Sailing into Paradise Bay evokes images of palm trees and white sandy beaches. Instead Paradise Bay, Antarctica is surrounded by towering snow covered mountains. These dispense icebergs the size of cruise ships with alarming frequency into the deep, dark blue water.
I had arrived to Antarctica aboard the Icebird, a 60ft sailboat along with eight fellow crew. After crossing the tumultuous Drake Passage we were set to explore this remote, spectacular continent. Between observing the dramatic scenery and unique wildlife there was also mountaineering. Having had little sailing experience and even less in mountaineering I was, you could say, throwing myself in the deepest of ends.
Antarctica has many peaks that simply haven’t been climbed before. Due to the remoteness and the risk. Antarctic peaks all spawn glaciers riddled with bottomless crevasses and are extremely prone to avalanches. Help is also a long way away should something go wrong. My arrival into Paradise Bay was met with wonder, excitement and anxiety laced with anticipation. We were to attempt an ascent up a 1000m, as yet unclimbed, ice chute. From our position aboard the yacht the chute seemed vertical and endless. The summit disappearing into the thunderous clouds.
Climbing began immediately from the shore of the bay. Connected by ropes to my fellow climbers, the technique to the top I learnt involved ‘pitching’. Pitching requires the first climber to scale unassisted before securing an anchor. We then leap frog each other, securing successive anchors as we ascend.
I am now perched with only the toes of my boots holding me to the mountain. Avalanches are thundering down around the bay and it is bitterly cold. Yet I can’t help smiling! Have I gone insane? I could be onboard the yacht with a hot cup of coffee! It is being here committed and completely at the mercy of the elements that brings intense focus. So much so it is liberating. Simply nothing else matters but this exact, precise, moment.
After ten strenuous pitches we emerged on a rounded summit.

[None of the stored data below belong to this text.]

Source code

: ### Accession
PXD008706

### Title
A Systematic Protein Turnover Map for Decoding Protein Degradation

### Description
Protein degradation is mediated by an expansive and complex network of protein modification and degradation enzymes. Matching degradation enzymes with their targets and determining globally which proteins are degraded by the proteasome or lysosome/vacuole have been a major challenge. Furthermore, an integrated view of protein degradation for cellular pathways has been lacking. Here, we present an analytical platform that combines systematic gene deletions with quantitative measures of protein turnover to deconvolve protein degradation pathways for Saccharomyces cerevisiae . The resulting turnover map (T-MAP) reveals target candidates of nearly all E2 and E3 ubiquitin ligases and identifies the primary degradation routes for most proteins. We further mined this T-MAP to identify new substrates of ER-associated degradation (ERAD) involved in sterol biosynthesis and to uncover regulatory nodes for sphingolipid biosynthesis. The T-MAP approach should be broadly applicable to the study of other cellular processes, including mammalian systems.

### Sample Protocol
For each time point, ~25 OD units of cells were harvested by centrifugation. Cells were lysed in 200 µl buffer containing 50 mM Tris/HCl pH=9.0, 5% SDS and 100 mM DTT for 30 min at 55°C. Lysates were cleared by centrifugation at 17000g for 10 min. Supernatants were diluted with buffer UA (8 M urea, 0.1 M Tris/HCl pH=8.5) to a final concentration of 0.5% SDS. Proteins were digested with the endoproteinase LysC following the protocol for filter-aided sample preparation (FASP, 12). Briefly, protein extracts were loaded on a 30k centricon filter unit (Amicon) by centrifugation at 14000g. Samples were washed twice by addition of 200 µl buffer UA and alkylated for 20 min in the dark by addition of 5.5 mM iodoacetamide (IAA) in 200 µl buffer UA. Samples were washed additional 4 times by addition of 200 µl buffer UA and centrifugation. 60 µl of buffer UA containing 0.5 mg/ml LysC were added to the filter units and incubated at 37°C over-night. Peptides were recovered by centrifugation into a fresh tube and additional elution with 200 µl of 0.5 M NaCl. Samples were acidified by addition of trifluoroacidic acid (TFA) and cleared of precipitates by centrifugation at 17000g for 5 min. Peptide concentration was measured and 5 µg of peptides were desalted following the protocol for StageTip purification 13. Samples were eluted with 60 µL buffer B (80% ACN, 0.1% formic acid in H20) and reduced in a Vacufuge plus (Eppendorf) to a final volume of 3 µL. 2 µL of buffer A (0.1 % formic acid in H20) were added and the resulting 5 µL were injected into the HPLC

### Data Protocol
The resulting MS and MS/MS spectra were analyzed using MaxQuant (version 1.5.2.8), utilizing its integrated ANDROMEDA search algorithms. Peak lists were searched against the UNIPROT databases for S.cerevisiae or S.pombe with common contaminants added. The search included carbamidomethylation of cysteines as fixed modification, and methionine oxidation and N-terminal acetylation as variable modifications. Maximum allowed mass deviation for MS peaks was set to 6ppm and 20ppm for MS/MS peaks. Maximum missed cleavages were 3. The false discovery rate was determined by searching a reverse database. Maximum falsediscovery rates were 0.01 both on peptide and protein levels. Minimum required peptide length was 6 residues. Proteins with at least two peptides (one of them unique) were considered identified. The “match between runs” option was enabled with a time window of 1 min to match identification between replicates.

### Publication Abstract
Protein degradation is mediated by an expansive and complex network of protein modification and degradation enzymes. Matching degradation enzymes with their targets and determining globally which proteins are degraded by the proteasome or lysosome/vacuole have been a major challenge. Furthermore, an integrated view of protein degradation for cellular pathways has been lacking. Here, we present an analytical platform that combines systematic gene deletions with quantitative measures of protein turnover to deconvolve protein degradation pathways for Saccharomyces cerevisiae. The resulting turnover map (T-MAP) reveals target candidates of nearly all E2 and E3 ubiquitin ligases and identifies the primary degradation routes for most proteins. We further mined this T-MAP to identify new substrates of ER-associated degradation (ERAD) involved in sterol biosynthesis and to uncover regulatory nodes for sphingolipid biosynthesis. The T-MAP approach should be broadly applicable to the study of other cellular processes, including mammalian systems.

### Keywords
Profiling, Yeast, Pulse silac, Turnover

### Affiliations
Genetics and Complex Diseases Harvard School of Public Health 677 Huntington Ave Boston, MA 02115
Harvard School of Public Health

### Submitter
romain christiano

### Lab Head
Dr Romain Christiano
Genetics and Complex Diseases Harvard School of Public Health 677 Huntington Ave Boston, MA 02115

The yacht barely noticeable far below in between the icebergs littered across the bay. Standing on a peak that no human has yet set foot on was certainly a unique event. Although compared with the euphoria of the ascent it was actually an anti-climax.
I had long since ran out of superlatives to describe Antarctica. This climb and the opportunity to explore the bottom of the world will just be etched in my memory forever. Now, how do we get down exactly?